Re: [HACKERS] [BUGS] BUG #7534: walreceiver takes long time to detect n/w breakdown

2012-10-01 Thread Alvaro Herrera

Excerpts from Robert Haas's message of lun oct 01 21:02:54 -0300 2012:
 On Mon, Oct 1, 2012 at 12:57 PM, Fujii Masao masao.fu...@gmail.com wrote:
  I believe many users are basically familiar with TCP keepalives and how to
  specify it. So I think that this approach would be intuitive to users.
 
 My experience is that many users are unfamiliar with TCP keepalives
 and that when given the options they tend to do it wrong.  I think a
 simpler system would be better.

+1

-- 
Álvaro Herrerahttp://www.2ndQuadrant.com/
PostgreSQL Development, 24x7 Support, Training  Services


-- 
Sent via pgsql-hackers mailing list (pgsql-hackers@postgresql.org)
To make changes to your subscription:
http://www.postgresql.org/mailpref/pgsql-hackers

Re: [HACKERS] [BUGS] BUG #7534: walreceiver takes long time to detect n/w breakdown

2012-09-18 Thread Fujii Masao

On Mon, Sep 17, 2012 at 4:03 PM, Amit Kapila amit.kap...@huawei.com wrote:
 To define the behavior correctly, according to me there are 2 options now:

 Approach-1 :
 Document that both(sender and receiver) the timeout parameters should be
 greater than wal_receiver_status_interval.
 If both are greater, then I think it might never timeout due to Idle.

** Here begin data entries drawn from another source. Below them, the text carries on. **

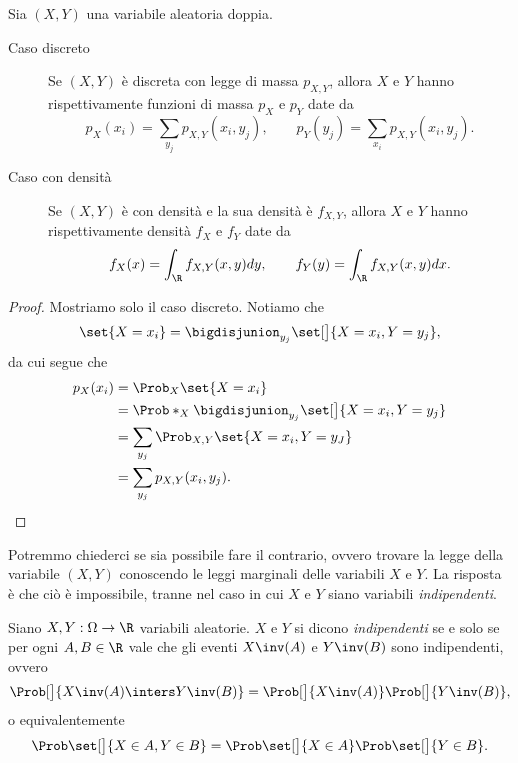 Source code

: \begin{proposition}
    Sia $(X, Y)$ una variabile aleatoria doppia.
    \begin{description}
        \item[Caso discreto] Se $(X, Y)$ è discreta con legge di massa $p_{X, Y}$, allora $X$ e $Y$ hanno rispettivamente funzioni di massa $p_X$ e $p_Y$ date da \[
            p_X(x_i) = \sum_{y_j}p_{X, Y}(x_i, y_j), \qquad  p_Y(y_j) = \sum_{x_i}p_{X, Y}(x_i, y_j).
        \]
        \item[Caso con densità] Se $(X, Y)$ è con densità e la sua densità è $f_{X, Y}$, allora $X$ e $Y$ hanno rispettivamente densità $f_X$ e $f_Y$ date da \[
            f_X(x) = \int_{\R}f_{X, Y}(x, y)dy, \qquad  f_Y(y) = \int_{\R}f_{X, Y}(x, y)dx.
        \]
    \end{description}
\end{proposition}
\begin{proof}
    Mostriamo solo il caso discreto. Notiamo che \[
        \set{X = x_i} = \bigdisjunion_{y_j} \set[\big]{X = x_i, Y = y_j},    
    \] da cui segue che \begin{align*}
        p_X(x_i) &= \Prob_{X}\set{X=x_i}\\
        &= \Prob*_{X}{\bigdisjunion_{y_j} \set[\big]{X = x_i, Y = y_j}}\\
        &= \sum_{y_j} \Prob_{X, Y}\set{X = x_i, Y = y_J}\\
        &= \sum_{y_j} p_{X, Y}(x_i, y_j). \qedhere
    \end{align*}
\end{proof}

Potremmo chiederci se sia possibile fare il contrario, ovvero trovare la legge della variabile $(X, Y)$ conoscendo le leggi marginali delle variabili $X$ e $Y$. La risposta è che ciò è impossibile, tranne nel caso in cui $X$ e $Y$ siano variabili \emph{indipendenti}.

\begin{definition}
    Siano $X, Y : \Omega \to \R$ variabili aleatorie. $X$ e $Y$ si dicono \emph{indipendenti} se e solo se per ogni $A, B \in \R$ vale che gli eventi $X\inv(A)$ e $Y\inv(B)$ sono indipendenti, ovvero \[
        \Prob[\big]{X\inv(A) \inters Y\inv(B)} = \Prob[\big]{X\inv(A)}\Prob[\big]{Y\inv(B)},    
    \] o equivalentemente \[
        \Prob\set[\big]{X \in A, Y \in B} = \Prob\set[\big]{X \in A}\Prob\set[\big]{Y \in B}.     
    \]
\end{definition}

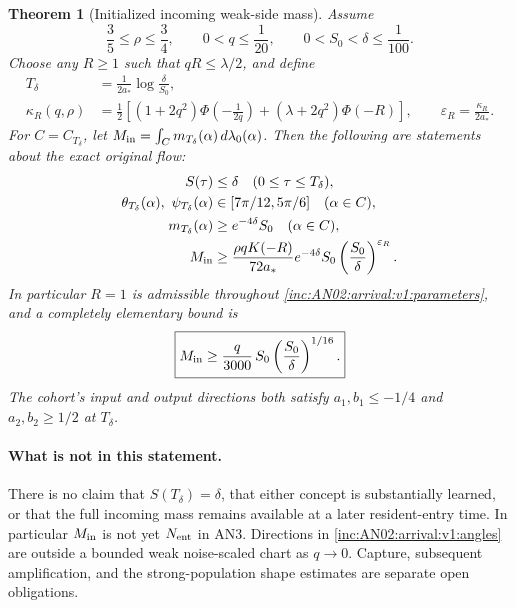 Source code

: \documentclass[11pt]{article}
\numberwithin{equation}{section}
\newtheorem{theorem}{Theorem}[section]
\theoremstyle{remark}
\newcommand{\dd}{\,d}
\begin{document}
\begin{theorem}[Initialized incoming weak-side mass]
\label{inc:AN02:arrival:v1:main}
Assume
\begin{equation}\label{inc:AN02:arrival:v1:parameters}
 \frac35\le\rho\le\frac34,\qquad 0<q\le\frac1{20},\qquad
 0<S_0<\delta\le\frac1{100}.
\end{equation}
Choose any $R\ge1$ such that $qR\le\lambda/2$, and define
\begin{align}
 T_\delta&=\frac1{2a_*}\log\frac{\delta}{S_0},
 \label{inc:AN02:arrival:v1:clock}\\
 \kappa_R(q,\rho)&=\frac12\left[
 (1+2q^2)\Phi\!\left(-\frac1{2q}\right)
 +(\lambda+2q^2)\Phi(-R)\right],
 \qquad \varepsilon_R=\frac{\kappa_R}{2a_*}.
 \label{inc:AN02:arrival:v1:kappa}
\end{align}
For $C=C_{T_\delta}$, let
$M_{\rm in}=\int_C m_{T_\delta}(\alpha)\dd\lambda_0(\alpha)$.
Then the following are statements about the exact original flow:
\begin{align}
 S(\tau)&\le\delta\quad(0\le\tau\le T_\delta),
 \label{inc:AN02:arrival:v1:smallmass}\\
 \theta_{T_\delta}(\alpha),\ \psi_{T_\delta}(\alpha)
 &\in[7\pi/12,5\pi/6]\quad(\alpha\in C),
 \label{inc:AN02:arrival:v1:angles}\\
 m_{T_\delta}(\alpha)&\ge e^{-4\delta}S_0\quad(\alpha\in C),
 \label{inc:AN02:arrival:v1:labelmass}\\
 M_{\rm in}&\ge
 \frac{\rho qK(-R)}{72a_*}e^{-4\delta}
 S_0\left(\frac{S_0}{\delta}\right)^{\varepsilon_R}.
 \label{inc:AN02:arrival:v1:sharpseed}
\end{align}
In particular $R=1$ is admissible throughout
\eqref{inc:AN02:arrival:v1:parameters}, and a completely elementary bound is
\begin{equation}\label{inc:AN02:arrival:v1:rationalseed}
 \boxed{\displaystyle
 M_{\rm in}\ge\frac q{3000}\,S_0
       \left(\frac{S_0}{\delta}\right)^{1/16}.}
\end{equation}
The cohort's input and output directions both satisfy
$a_1,b_1\le-1/4$ and $a_2,b_2\ge1/2$ at $T_\delta$.
\end{theorem}

\paragraph{What is not in this statement.}
There is no claim that $S(T_\delta)=\delta$, that either concept is
substantially learned, or that the full incoming mass remains available
at a later resident-entry time. In particular $M_{\rm in}$ is not yet
$N_{\rm ent}$ in AN3. Directions in
\eqref{inc:AN02:arrival:v1:angles} are outside a bounded weak noise-scaled
chart as $q\to0$. Capture, subsequent amplification, and the
strong-population shape estimates are separate open obligations.
\end{document}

In this approach, keepalive messages are sent each wal_receiver_status_interval?

 Approach-2 :
 Provide a variable wal_send_status_interval, such that if this is 0, then
 the current behavior would prevail and if its non-zero then KeepAlive
 message would be send maximum after that time.
 The modified code of WALSendLoop will be as follows:
snip
 Which way you think is better or you have any other idea to handle.

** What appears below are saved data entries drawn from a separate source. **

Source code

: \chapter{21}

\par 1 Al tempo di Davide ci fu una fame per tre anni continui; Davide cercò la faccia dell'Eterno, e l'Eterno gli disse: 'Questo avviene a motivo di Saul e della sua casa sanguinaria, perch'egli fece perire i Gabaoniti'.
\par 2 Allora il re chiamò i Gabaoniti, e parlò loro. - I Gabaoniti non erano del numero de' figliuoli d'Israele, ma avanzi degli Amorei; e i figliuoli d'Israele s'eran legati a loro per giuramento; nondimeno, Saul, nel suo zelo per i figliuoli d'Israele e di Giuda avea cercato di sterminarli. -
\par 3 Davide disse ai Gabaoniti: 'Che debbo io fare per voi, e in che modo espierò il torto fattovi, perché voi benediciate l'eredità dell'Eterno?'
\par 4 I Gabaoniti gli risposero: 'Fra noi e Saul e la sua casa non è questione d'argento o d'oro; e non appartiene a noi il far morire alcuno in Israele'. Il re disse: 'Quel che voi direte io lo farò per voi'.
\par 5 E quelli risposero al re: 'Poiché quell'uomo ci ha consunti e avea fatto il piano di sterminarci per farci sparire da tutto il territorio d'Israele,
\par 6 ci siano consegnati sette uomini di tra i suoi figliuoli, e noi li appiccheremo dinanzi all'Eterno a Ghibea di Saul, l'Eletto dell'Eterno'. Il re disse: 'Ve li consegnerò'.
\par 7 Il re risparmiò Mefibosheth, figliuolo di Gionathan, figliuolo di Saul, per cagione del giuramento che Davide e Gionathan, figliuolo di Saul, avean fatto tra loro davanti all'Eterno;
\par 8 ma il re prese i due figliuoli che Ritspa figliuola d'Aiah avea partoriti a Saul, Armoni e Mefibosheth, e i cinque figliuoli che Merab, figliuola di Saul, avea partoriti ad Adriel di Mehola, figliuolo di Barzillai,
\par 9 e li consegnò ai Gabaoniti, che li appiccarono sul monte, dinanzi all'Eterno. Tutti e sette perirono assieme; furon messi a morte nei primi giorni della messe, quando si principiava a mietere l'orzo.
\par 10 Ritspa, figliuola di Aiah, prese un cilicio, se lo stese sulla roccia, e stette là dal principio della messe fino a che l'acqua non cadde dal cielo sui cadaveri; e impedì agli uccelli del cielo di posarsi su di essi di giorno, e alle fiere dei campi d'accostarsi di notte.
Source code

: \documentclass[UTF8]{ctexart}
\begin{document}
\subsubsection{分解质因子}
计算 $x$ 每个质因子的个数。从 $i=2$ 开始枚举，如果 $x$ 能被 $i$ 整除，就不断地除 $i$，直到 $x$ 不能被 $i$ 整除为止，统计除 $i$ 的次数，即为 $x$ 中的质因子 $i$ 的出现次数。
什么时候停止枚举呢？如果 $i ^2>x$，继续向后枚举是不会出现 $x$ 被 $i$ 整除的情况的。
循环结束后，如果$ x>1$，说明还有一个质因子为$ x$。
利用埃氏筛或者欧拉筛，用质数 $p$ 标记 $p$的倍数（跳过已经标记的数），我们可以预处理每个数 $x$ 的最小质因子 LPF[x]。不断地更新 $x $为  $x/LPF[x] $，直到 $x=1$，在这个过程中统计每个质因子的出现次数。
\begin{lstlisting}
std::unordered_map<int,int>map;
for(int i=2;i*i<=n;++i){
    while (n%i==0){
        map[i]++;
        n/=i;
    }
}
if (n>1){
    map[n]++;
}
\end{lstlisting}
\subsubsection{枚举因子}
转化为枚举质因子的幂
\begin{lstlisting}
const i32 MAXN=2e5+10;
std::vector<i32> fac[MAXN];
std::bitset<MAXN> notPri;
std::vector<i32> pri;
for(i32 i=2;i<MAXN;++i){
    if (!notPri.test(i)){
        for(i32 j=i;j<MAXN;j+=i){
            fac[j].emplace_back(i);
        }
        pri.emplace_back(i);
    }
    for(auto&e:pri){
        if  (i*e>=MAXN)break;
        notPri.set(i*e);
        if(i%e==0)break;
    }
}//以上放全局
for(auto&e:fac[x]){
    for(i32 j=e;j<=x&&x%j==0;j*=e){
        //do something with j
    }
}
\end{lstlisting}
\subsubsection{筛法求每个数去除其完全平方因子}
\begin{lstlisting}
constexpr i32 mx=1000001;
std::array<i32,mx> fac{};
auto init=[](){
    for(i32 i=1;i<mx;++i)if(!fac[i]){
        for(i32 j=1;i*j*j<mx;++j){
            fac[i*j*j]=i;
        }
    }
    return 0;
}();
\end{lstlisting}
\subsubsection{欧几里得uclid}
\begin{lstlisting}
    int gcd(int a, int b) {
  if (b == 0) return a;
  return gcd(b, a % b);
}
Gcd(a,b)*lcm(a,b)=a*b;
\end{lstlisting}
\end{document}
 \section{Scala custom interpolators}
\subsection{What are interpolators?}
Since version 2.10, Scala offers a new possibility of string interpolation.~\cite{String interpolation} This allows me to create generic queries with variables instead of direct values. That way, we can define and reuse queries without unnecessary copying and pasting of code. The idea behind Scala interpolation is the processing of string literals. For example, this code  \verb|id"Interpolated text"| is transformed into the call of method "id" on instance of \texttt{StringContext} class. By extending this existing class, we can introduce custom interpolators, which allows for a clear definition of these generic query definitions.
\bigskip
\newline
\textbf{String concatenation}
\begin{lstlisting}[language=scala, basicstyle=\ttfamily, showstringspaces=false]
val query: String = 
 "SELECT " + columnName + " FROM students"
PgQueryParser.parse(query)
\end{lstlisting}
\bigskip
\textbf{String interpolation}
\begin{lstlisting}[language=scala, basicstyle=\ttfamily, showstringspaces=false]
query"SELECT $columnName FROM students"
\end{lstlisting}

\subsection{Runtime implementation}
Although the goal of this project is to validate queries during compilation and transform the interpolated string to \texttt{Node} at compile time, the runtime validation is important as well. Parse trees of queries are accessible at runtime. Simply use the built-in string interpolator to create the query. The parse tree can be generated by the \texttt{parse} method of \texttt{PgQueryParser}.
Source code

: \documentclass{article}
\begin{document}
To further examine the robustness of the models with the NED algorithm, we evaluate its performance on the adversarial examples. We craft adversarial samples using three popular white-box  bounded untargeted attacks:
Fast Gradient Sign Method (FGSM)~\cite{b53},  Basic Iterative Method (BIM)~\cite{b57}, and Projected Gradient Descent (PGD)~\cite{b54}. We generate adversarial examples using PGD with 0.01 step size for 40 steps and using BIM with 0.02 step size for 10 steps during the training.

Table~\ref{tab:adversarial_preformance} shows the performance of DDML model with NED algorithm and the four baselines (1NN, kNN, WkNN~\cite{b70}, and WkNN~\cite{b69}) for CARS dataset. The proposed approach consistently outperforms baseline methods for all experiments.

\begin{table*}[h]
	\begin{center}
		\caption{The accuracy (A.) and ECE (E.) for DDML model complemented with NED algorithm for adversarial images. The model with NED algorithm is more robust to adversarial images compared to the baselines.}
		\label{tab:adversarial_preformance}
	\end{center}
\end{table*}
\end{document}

I think #2 is better because it's more intuitive to a user.

Regards,

-- 
Fujii Masao


-- 
Sent via pgsql-hackers mailing list (pgsql-hackers@postgresql.org)
To make changes to your subscription:
http://www.postgresql.org/mailpref/pgsql-hackers

Re: [HACKERS] [BUGS] BUG #7534: walreceiver takes long time to detect n/w breakdown

2012-09-18 Thread Amit Kapila

On Tuesday, September 18, 2012 6:03 PM Fujii Masao wrote:
On Mon, Sep 17, 2012 at 4:03 PM, Amit Kapila amit.kap...@huawei.com wrote:
 To define the behavior correctly, according to me there are 2 options
now:

 Approach-1 :
 Document that both(sender and receiver) the timeout parameters should be
 greater than wal_receiver_status_interval.
 If both are greater, then I think it might never timeout due to Idle.

 In this approach, keepalive messages are sent each
wal_receiver_status_interval?
  wal_receiver_status_interval or sleeptime whichever is smaller.

 Approach-2 :
 Provide a variable wal_send_status_interval, such that if this is 0, then
 the current behavior would prevail and if its non-zero then KeepAlive
 message would be send maximum after that time.
 The modified code of WALSendLoop will be as follows:
snip
 Which way you think is better or you have any other idea to handle.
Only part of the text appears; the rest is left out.